理由を与えようとするのは、正義にとって不要な行為だ。


彼女は自分にそう言い聞かせる。


理由は関係ない。

守ろうとしたからといって、これまで罪が消えるわけではない。


そう、理解している。


理解しているはずだった。


視界に、男の過去が重なる。

選択の連なり。

避けられたはずの分岐。

そして、避けられなかった夜。

今に至り、見ず知らずの子であろうと庇う姿。


過去に悪き行いをした者の善行は、そのほかの人間よりも良い行いに見えるという。今まさにその状況に陥っている。


アストライアは、かすかに眉をひそめた。


見すぎている。

これは、正義の仕事ではない。


だが、目を逸らすという選択肢が、

なぜか思い浮かばなかった。


「……いつからだ」


彼女は自問する。


いつから、

人間の行為を「結果」ではなく、

「過程」として見始めてしまったのか。


天秤は、揺れていた。


ほんのわずか。

人間には気づかれない程度に。

それでも、神である彼女には明確だった。


ありえない。

正義は揺れない。


揺れるのは、感情だ。

人間の心だ。


では、今、揺れているこれは何だ。


アストライアは、答えを出さなかった。

出すべきではないと、本能的に理解していた。


答えを出せば、

もう元の場所には戻れなくなる。


剣に手をかける。

「裁定を下す。
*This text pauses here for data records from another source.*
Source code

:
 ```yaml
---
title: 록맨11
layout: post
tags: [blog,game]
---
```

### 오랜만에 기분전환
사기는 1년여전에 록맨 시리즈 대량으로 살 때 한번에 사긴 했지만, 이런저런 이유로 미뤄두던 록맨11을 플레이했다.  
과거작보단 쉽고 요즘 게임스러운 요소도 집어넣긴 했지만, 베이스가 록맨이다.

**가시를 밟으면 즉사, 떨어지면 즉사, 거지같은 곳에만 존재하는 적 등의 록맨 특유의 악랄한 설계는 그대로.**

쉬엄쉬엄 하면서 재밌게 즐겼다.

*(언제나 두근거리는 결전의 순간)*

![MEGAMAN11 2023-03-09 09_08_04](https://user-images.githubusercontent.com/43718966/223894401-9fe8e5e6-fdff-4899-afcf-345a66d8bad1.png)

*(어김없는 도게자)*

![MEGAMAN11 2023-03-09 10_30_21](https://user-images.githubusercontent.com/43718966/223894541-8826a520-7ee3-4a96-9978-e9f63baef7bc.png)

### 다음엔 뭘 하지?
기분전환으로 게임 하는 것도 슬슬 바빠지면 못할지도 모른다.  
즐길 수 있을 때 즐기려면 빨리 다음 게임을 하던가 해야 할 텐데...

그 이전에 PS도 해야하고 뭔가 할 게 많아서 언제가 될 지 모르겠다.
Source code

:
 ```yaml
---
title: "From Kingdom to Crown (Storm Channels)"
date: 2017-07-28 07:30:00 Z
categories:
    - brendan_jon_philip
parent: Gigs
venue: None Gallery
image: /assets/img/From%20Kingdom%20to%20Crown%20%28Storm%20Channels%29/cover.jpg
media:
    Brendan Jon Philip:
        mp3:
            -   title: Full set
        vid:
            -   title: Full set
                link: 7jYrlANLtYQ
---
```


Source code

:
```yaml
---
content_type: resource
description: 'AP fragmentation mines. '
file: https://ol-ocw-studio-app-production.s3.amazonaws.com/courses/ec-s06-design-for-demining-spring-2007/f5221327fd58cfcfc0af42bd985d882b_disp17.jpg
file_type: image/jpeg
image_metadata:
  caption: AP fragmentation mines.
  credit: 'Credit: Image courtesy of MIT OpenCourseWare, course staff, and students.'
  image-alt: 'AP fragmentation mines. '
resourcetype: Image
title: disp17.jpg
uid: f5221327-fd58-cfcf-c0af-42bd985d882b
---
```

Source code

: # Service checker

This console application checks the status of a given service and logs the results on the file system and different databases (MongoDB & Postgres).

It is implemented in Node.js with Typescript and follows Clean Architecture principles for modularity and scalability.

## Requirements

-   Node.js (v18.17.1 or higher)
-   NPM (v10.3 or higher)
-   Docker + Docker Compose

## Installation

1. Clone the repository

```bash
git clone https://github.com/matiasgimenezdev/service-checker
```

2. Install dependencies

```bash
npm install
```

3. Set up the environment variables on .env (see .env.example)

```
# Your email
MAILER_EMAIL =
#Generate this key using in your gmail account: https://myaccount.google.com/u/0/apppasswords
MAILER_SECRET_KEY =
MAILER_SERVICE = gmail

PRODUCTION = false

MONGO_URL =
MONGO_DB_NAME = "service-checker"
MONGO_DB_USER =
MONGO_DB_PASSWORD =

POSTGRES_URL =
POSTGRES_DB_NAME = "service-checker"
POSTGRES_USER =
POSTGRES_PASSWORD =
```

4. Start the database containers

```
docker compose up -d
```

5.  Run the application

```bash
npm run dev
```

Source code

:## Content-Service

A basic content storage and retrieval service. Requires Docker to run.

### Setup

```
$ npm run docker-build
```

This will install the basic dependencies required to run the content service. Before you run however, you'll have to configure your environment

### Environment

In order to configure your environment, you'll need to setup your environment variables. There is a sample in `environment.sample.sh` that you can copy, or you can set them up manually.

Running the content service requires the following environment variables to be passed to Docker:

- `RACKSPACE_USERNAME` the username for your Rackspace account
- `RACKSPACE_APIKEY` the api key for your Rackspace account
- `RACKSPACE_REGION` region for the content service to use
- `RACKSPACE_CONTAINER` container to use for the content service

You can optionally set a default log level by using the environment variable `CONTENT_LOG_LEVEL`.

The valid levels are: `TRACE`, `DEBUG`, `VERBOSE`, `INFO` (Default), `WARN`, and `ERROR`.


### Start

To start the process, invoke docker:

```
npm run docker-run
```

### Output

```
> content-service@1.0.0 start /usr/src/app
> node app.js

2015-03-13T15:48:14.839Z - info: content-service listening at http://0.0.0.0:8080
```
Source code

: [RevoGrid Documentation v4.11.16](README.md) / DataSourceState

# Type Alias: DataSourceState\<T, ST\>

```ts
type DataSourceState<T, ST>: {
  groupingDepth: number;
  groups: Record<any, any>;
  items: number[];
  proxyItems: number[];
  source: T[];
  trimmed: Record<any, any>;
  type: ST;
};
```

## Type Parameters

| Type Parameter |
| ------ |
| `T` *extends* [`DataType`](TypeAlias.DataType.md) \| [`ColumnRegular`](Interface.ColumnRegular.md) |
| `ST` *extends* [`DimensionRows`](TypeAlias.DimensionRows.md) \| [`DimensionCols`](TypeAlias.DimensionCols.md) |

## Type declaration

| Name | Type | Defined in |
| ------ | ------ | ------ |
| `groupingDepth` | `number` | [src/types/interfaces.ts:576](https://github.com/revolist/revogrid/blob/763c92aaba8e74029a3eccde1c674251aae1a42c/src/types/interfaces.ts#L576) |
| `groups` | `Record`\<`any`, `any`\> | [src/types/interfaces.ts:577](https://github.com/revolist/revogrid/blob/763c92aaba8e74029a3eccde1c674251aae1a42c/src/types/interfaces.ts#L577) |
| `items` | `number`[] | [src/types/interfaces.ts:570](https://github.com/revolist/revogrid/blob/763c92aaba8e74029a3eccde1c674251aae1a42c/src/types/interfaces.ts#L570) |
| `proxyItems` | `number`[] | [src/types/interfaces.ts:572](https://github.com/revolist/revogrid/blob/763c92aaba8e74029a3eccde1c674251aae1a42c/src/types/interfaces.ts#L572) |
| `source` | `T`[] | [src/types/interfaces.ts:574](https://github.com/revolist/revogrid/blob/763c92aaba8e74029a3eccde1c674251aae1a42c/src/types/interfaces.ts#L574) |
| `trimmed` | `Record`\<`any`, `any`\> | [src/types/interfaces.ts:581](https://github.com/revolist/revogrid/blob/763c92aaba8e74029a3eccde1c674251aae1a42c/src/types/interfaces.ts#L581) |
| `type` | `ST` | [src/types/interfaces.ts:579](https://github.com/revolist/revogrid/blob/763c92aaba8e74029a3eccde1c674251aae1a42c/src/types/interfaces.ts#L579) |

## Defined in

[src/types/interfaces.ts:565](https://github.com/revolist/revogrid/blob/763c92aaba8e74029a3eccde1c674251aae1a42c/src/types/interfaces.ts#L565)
被告人…」

裁くことはできる。

今なら、まだ。


そう思いながら、

彼女は剣を抜かなかった。

それは初めてのことだった。


裁きを保留にするなど、

正義の神として、あってはならない。


それでも、剣は鞘に収まったままだ。


「……私は、知りすぎてしまったのかもしれない」


誰に聞かせるでもなく、言葉が零れる。


動機を知り、

弱さを知り、

それでも選んだ行為を知ってしまった。


それは、正義にとって

不要で、過剰で、危険な知識だった。


アストライアは、まだ気づいていない。


この瞬間が、

正義を捨てる始まりであることを。


そして、この人間が、

やがて彼女に「裁けなくなる理由」になることを。